Can you believe there are still people who trash talk The Hunger Games franchise? The comparisons to Twilight, and other mediocre YA franchises, have always been unfair, the series having suffered from holding similarities in common in terms of romance (which is 100% not the point of these movies), in addition to supporting the Nicki Minaj/Lady Gaga inspired costumes from the Capitol, which have been deemed silly (complaints that are usually voiced by the same crowd that went in droves to watch Avengers: Age of Ultron). But this series has always been about bigger things than building up a flashy fandom. It’s about oppression, the toll of war, and revolution.

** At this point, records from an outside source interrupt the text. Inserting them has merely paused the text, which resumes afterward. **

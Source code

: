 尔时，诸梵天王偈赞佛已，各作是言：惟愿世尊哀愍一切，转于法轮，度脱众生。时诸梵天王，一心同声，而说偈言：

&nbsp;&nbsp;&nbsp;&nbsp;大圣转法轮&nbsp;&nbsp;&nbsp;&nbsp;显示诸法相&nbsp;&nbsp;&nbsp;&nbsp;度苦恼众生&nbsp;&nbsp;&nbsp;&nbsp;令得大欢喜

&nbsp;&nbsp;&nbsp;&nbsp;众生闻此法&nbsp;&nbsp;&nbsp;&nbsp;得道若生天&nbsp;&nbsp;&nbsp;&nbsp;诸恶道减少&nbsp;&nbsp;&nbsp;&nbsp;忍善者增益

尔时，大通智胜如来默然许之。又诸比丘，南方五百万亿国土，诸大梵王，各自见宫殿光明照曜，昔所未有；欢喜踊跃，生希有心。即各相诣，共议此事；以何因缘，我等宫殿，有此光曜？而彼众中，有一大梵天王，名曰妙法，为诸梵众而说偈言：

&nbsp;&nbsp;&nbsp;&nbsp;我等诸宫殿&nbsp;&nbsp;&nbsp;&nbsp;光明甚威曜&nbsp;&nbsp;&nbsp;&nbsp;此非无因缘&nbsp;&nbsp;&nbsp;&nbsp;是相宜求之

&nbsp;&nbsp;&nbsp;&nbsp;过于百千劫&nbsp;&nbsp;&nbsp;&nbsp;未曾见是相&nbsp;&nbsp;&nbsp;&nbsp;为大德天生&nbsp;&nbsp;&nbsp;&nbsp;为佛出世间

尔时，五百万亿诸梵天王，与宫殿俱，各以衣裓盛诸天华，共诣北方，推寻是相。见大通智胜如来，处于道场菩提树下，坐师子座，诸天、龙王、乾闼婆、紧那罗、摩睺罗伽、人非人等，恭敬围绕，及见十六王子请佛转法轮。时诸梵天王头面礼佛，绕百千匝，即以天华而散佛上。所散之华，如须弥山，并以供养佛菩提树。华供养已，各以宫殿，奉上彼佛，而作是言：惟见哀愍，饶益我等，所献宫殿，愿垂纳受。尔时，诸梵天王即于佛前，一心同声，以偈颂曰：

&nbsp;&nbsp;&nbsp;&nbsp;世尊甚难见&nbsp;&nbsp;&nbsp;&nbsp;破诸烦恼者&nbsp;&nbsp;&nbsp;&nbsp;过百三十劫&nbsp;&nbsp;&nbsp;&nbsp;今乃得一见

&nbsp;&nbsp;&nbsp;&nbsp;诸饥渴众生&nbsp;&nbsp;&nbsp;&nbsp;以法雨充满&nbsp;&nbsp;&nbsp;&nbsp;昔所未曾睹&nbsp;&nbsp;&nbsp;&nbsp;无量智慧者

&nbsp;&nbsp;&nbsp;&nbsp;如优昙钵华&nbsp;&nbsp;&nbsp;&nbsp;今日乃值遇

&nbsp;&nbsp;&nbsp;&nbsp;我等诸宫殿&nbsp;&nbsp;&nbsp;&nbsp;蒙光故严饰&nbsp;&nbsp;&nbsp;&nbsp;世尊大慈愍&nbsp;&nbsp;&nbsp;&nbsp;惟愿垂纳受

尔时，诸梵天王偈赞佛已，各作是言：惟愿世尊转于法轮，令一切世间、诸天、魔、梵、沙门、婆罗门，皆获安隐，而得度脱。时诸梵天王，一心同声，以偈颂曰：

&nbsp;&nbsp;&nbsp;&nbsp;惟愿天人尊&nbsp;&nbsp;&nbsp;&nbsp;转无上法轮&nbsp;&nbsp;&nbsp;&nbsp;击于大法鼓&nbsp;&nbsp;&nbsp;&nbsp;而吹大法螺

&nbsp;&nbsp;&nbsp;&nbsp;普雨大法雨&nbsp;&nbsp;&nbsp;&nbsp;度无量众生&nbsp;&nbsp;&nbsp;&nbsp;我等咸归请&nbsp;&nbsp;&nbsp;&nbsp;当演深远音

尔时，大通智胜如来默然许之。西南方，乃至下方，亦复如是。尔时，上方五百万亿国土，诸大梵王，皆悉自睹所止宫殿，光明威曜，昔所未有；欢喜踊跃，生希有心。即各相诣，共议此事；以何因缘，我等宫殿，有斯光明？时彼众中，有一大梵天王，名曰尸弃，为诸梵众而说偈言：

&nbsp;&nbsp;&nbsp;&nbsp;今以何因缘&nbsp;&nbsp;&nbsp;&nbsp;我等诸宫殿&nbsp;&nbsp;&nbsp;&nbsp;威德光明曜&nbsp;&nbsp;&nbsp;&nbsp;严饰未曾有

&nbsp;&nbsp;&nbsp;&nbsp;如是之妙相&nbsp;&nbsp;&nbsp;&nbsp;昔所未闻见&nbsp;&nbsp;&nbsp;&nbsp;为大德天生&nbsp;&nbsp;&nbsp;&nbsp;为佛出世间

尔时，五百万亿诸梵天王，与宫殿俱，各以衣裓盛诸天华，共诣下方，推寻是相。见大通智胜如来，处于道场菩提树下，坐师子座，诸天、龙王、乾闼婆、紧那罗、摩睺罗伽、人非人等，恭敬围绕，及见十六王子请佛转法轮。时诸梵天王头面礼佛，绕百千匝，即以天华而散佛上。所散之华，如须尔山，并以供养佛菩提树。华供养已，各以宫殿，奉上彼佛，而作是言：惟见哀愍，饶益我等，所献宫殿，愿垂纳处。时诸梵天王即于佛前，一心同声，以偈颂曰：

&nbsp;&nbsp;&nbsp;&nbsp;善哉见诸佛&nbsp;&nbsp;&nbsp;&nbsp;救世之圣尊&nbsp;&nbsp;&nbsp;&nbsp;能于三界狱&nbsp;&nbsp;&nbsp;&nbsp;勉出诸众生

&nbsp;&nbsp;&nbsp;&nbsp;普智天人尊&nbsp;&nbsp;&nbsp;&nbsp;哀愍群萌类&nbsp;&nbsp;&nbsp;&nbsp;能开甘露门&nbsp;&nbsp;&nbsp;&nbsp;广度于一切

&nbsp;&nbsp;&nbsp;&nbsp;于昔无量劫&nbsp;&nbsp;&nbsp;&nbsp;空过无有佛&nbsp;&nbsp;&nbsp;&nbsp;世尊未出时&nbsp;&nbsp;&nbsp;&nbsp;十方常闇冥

Mockingjay: Part 1 did have the traditional Part 1 problem, in that it doesn’t have an ending or much payoff (not exactly a cardinal sin of serialized franchises), see Empire Strikes Back, a film that everyone loves.

One of my criticisms of the source material was how Katniss always seemed too passive – a criticism that was expunged when the movies used that to their benefit and actually explored the problem directly. It’s important to note that Mockingjay was the novel from Suzanne Collins’ series where Katniss finally became proactive in her own story (too little, too late for me), but since the movies have already handled that particular bit of characterization better onscreen, I can only imagine the amount of “holy shit” comments from audiences as the final movie plays out in November.

However, there are still some concerns for me.

Mockingjay as a book fell flat. Minus the aforementioned proactive Katniss, there was a disturbing amount of death that felt unearned (not all, but most), and the epilogue makes the penultimate Harry Potter sequence look like The Godfather Part 2. Again, given the improvements in the film series so far, I’ll still be looking forward to watching Katniss inspire the people of Panem one last time.